Eating from the tree was doing what they wanted, all of a sudden it was about them and not about Hashem. So they became aware of themselves, and they were ashamed, because now they recognized that they were naked. 

The more you think about yourself, the more selfish you are. Naked is the word for thinking about yourself and the more one thinks about oneself, the more Hashem is out of the picture, and the more naked he is. 

The Torah calls the snake, who in the story of Adam and Chava, was the evil inclination, "the most naked," because he was the most selfish. It was only about him, Hashem wasn't in the picture, at all. 
Adam and Chava were created on the sixth day and the seventh was Shabbos. The prohibition to eat from the tree was only on the sixth day, once Shabbat came they were allowed to eat from the tree. In other words, self awareness isn't bad in and of itself. It is just that it has to be within Hashem's framework. There is Hashem, and I am part of his world, and we are here for His purpose. And that is not selfish. 

The main thing is to make Hashem first in your life, that is the cure for the blemish caused by the first sin. 

What kind of tree was the Tree of Knowledge? 

There are many opinions. One is that it was a grapevine, and the fruit were grapes. Adam was supposed to make wine from the grapes and say kiddush over it. 
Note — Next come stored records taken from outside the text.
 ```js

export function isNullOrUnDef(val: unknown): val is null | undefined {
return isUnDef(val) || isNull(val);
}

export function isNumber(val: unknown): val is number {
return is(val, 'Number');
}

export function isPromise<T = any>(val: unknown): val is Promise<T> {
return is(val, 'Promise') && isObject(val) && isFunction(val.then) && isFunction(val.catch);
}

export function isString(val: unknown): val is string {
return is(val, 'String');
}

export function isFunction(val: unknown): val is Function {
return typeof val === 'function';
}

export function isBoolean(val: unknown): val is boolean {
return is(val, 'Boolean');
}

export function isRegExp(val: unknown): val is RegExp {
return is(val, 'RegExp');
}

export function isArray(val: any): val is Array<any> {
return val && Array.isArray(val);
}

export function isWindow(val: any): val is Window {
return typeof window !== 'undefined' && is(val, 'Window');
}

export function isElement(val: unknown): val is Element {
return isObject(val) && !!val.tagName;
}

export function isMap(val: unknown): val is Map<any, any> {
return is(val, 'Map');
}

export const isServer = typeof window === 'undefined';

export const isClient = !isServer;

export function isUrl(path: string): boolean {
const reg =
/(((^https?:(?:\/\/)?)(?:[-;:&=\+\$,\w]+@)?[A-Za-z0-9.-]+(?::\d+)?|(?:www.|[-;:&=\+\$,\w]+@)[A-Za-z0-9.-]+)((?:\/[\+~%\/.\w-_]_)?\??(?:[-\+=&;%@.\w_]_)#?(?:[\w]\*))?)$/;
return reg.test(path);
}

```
What is kiddush? We are meant to sanctify Shabbat as it comes in and as it goes out. What does it mean to sanctify? It means to separate between holy and mundane, as Shabbat comes in we make kiddush, and as it goes out we make havdala. And we do this over a cup of wine. 
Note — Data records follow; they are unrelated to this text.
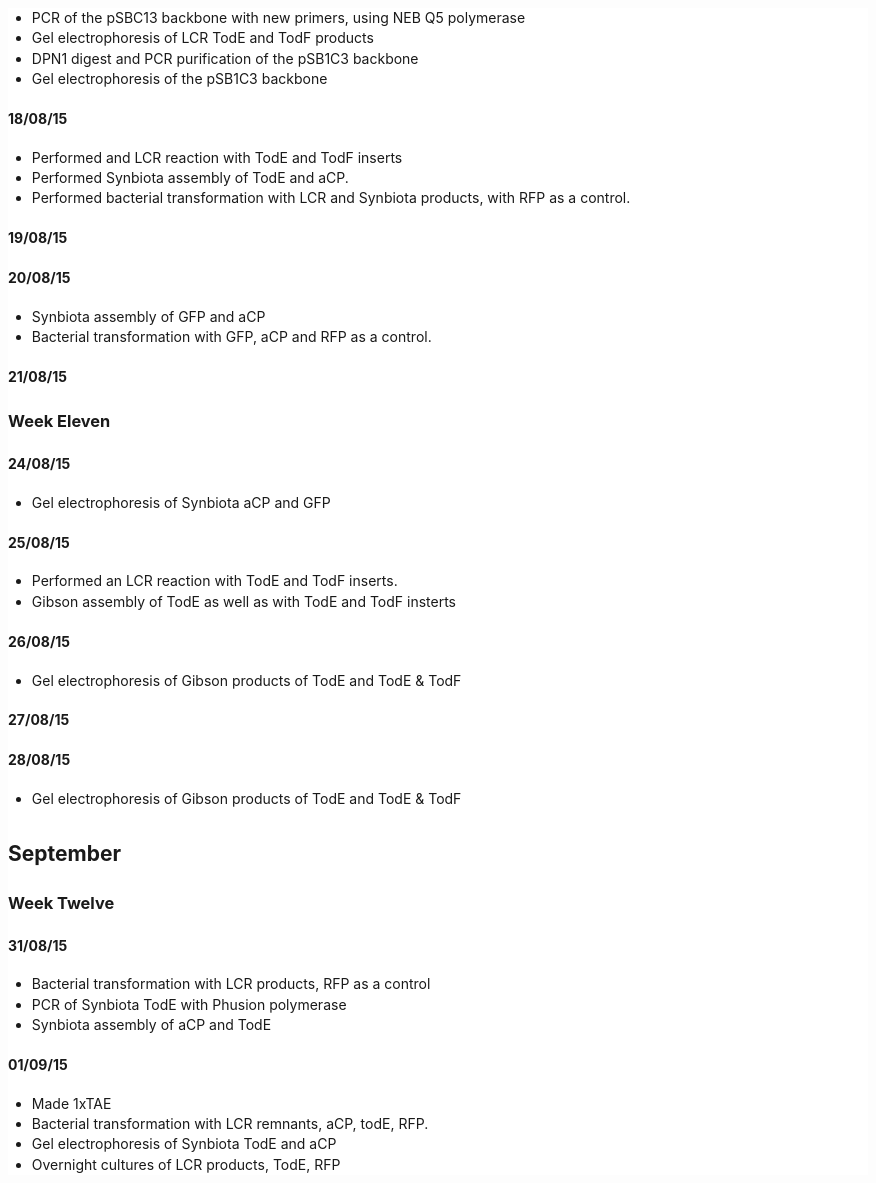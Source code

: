 * PCR of the pSBC13 backbone with new primers, using NEB Q5 polymerase
* Gel electrophoresis of LCR TodE and TodF products
* DPN1 digest and PCR purification of the pSB1C3 backbone
* Gel electrophoresis of the pSB1C3 backbone

#### 18/08/15

* Performed and LCR reaction with TodE and TodF inserts
* Performed Synbiota assembly of TodE and aCP.
* Performed bacterial transformation with LCR and Synbiota products, with RFP as a control.

#### 19/08/15
#### 20/08/15

* Synbiota assembly of GFP and aCP
* Bacterial transformation with GFP, aCP and RFP as a control.

#### 21/08/15

### Week Eleven

#### 24/08/15

* Gel electrophoresis of Synbiota aCP and GFP

#### 25/08/15

* Performed an LCR reaction with TodE and TodF inserts.
* Gibson assembly of TodE as well as with TodE and TodF insterts

#### 26/08/15

* Gel electrophoresis of Gibson products of TodE and TodE & TodF

#### 27/08/15
#### 28/08/15

* Gel electrophoresis of Gibson products of TodE and TodE & TodF

## September

### Week Twelve

#### 31/08/15

* Bacterial transformation with LCR products, RFP as a control
* PCR of Synbiota TodE with Phusion polymerase
* Synbiota assembly of aCP and TodE

#### 01/09/15

* Made 1xTAE
* Bacterial transformation with LCR remnants, aCP, todE, RFP.
* Gel electrophoresis of Synbiota TodE and aCP
* Overnight cultures of LCR products, TodE, RFP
The best wine to use is red sweet wine, if you can't make it on sweet wine, the next best thing is red wine, then white wine, if you are not allowed to have alcohol then you can make it on grape juice. What if you don't have wine or grape juice? Then you can make it over challah. 

What do we say in kiddush? 

"That He sanctified us with His mitzvot," that He separated us to do His mission, the reason that He created this world. 

"And He wanted us," literally, "He willed us," His will is the essence of Hashem that comes into the world on Shabbat. Which means that He chose our neshamot, true choice that comes from the will of Hashem, He wants us. This is revealed on Shabbat, we are truly one with His essence. 

"And His holy Shabbat with love and will He gave us as an inheritance," meaning that we alone were given the Shabbat, it comes from His love and will. 

"A remembrance to the creation of the world," meaning that it is the reason that the world was created. So we could be united with Him, which is the ultimate goal of the world, to bring Mashiach, which Shabbat is a taste of, a reminder of our goal. 

It was the "first to be called holy," meaning that it is so important to Hashem, after all, it is the reason He created the world. 

"A remembrance to the exodus from Egypt," that is the reason that He took us out of Egypt, to take on His mission, to turn this world into a home for Hashem, that by definition is the time of Mashiach, which Shabbat is a taste of. 

"For You chose us and You made us holy from all of the nations, and Your holy Shabbat with love and will You gave us as an inheritance," now this is said in the first person, because it is personal and we have a close relationship with Him. 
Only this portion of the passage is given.